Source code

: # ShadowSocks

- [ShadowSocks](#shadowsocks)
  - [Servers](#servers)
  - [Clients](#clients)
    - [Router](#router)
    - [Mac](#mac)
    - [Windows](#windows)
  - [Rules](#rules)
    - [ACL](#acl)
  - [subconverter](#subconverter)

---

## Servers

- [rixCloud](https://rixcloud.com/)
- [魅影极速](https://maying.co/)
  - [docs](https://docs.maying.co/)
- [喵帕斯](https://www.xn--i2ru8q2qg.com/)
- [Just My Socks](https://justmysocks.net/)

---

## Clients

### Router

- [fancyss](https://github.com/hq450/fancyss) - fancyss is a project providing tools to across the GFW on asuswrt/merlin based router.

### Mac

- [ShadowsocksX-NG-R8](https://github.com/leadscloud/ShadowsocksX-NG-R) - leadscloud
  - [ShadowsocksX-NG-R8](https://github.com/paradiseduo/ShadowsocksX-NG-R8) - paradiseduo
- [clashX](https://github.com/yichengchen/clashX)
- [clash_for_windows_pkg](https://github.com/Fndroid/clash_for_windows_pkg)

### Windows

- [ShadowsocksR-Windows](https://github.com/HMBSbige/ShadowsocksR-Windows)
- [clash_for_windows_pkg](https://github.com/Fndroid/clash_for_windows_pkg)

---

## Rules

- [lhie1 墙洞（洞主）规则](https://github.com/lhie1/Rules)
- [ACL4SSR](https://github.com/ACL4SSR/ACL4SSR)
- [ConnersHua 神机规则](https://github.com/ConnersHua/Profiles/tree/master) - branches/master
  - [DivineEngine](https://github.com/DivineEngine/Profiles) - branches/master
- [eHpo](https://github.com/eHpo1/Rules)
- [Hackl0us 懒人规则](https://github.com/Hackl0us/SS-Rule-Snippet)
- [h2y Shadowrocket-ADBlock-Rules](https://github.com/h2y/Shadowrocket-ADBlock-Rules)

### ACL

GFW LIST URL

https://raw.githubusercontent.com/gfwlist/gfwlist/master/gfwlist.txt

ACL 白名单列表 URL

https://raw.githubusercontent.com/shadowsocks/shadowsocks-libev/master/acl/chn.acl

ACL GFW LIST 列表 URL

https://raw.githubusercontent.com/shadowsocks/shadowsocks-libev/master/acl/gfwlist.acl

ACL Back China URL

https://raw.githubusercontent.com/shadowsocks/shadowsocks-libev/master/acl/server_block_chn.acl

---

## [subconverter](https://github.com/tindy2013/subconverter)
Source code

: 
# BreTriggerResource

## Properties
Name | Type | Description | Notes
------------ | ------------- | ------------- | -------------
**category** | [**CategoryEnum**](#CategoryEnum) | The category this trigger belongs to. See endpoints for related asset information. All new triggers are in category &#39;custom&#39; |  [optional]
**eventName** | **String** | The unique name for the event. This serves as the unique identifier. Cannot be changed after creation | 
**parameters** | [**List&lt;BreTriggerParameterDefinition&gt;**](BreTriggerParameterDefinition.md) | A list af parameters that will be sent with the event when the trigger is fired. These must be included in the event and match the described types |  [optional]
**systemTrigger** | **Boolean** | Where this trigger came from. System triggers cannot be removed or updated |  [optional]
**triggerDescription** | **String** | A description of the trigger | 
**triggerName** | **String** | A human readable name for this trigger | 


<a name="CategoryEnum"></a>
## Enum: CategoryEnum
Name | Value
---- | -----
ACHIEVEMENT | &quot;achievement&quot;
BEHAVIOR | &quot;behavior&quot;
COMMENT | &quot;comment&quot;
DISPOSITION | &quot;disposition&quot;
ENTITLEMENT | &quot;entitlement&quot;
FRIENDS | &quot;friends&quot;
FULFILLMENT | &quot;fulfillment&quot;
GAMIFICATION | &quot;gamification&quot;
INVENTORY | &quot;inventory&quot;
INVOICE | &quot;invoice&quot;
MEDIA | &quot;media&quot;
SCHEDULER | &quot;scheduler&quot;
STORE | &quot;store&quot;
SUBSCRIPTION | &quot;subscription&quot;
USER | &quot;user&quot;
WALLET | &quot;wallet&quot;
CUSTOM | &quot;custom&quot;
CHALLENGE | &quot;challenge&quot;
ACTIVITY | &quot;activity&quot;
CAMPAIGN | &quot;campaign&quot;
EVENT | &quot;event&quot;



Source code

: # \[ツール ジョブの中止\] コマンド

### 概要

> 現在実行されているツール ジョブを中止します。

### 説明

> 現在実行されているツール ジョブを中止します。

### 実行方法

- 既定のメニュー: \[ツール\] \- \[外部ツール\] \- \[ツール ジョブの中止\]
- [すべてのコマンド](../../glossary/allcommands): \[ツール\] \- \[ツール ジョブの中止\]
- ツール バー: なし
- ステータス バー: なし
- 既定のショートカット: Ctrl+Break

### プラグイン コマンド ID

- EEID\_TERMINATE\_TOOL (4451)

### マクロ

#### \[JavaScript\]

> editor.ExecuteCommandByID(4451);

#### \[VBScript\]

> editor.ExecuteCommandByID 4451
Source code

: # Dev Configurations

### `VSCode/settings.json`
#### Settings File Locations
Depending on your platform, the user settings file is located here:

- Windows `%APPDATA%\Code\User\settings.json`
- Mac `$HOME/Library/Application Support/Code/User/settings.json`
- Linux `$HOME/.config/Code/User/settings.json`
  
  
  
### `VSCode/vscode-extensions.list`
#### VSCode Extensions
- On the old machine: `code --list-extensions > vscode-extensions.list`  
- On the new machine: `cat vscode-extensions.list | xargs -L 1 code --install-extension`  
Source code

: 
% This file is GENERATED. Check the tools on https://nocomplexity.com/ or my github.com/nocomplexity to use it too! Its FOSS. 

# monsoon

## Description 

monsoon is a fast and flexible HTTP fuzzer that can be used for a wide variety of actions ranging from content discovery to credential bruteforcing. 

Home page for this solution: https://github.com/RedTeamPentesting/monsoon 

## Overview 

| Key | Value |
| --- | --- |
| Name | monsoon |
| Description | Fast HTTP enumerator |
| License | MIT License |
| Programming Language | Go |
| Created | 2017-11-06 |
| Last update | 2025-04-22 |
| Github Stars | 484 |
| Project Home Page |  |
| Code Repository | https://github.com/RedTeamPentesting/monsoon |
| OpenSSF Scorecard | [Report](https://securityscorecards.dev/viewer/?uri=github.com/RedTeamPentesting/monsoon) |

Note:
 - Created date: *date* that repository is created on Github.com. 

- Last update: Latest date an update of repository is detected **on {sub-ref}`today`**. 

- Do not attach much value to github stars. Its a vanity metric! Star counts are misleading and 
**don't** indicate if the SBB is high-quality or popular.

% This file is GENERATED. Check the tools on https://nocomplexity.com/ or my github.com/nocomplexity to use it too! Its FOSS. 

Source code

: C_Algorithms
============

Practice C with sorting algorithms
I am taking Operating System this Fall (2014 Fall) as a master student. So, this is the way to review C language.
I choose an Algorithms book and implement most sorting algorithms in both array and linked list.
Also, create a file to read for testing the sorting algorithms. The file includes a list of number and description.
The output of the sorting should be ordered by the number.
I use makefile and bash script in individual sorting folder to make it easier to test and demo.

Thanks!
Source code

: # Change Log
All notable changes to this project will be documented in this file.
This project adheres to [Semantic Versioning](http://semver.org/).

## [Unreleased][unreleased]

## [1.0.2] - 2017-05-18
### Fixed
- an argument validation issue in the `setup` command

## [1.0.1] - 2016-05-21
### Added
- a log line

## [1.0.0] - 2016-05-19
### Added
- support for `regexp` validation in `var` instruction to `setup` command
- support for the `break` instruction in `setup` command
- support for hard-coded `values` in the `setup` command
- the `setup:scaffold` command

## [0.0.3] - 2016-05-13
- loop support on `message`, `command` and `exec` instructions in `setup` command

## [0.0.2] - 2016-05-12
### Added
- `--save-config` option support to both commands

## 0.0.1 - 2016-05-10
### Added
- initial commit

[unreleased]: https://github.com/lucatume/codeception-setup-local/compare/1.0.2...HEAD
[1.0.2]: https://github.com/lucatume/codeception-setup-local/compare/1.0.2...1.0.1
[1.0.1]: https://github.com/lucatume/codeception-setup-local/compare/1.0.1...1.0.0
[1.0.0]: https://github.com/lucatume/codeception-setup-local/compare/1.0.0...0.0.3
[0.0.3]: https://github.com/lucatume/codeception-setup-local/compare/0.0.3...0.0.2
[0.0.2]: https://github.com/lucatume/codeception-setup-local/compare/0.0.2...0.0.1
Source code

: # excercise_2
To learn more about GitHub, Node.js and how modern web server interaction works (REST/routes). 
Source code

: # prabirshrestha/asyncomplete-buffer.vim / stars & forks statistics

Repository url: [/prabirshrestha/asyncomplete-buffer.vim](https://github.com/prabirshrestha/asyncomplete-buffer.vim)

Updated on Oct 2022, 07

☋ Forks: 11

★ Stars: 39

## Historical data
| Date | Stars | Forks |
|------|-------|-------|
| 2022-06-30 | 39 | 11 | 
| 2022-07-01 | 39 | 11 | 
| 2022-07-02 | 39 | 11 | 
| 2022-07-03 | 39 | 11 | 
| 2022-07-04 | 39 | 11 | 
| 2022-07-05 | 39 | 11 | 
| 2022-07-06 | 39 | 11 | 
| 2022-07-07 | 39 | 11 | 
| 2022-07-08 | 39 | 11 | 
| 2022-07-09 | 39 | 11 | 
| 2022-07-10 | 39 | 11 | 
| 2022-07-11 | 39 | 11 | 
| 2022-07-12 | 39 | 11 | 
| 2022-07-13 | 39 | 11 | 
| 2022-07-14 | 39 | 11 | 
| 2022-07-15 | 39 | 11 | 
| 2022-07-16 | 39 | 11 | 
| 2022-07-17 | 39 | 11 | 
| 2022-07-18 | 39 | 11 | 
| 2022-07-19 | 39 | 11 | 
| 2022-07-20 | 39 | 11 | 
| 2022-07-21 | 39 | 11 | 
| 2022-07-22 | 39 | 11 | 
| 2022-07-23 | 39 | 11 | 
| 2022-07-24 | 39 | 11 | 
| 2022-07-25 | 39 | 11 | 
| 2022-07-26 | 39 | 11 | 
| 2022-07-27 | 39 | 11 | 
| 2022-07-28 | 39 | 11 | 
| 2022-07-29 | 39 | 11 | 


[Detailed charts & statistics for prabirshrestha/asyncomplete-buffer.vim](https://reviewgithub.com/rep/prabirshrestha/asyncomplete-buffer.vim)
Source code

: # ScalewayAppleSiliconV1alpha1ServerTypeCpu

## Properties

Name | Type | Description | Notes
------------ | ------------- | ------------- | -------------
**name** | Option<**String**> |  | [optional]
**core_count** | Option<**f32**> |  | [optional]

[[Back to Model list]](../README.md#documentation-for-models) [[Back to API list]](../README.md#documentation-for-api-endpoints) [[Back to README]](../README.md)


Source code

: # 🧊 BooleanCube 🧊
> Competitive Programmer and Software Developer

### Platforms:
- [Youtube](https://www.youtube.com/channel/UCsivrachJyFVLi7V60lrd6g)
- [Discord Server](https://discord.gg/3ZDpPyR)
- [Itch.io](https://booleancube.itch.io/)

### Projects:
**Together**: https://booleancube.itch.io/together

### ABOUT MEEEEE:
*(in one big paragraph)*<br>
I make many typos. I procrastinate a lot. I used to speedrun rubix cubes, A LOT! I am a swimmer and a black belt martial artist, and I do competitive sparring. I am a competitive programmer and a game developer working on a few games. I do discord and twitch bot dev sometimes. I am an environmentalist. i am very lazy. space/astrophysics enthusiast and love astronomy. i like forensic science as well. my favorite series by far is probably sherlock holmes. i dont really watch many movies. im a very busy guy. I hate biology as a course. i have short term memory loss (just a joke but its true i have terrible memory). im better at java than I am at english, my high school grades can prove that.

Assignment:
Your answer should consist only of the lines above between the line holding "- [subconverter](#subconverter)" and the line holding "- [clashX](https://github.com/yichengchen/clashX)", inclusive, each transcribed exactly.

Answer to the problem:
  - [subconverter](#subconverter)

---

## Servers

- [rixCloud](https://rixcloud.com/)
- [魅影极速](https://maying.co/)
  - [docs](https://docs.maying.co/)
- [喵帕斯](https://www.xn--i2ru8q2qg.com/)
- [Just My Socks](https://justmysocks.net/)

---

## Clients

### Router

- [fancyss](https://github.com/hq450/fancyss) - fancyss is a project providing tools to across the GFW on asuswrt/merlin based router.

### Mac

- [ShadowsocksX-NG-R8](https://github.com/leadscloud/ShadowsocksX-NG-R) - leadscloud
  - [ShadowsocksX-NG-R8](https://github.com/paradiseduo/ShadowsocksX-NG-R8) - paradiseduo
- [clashX](https://github.com/yichengchen/clashX)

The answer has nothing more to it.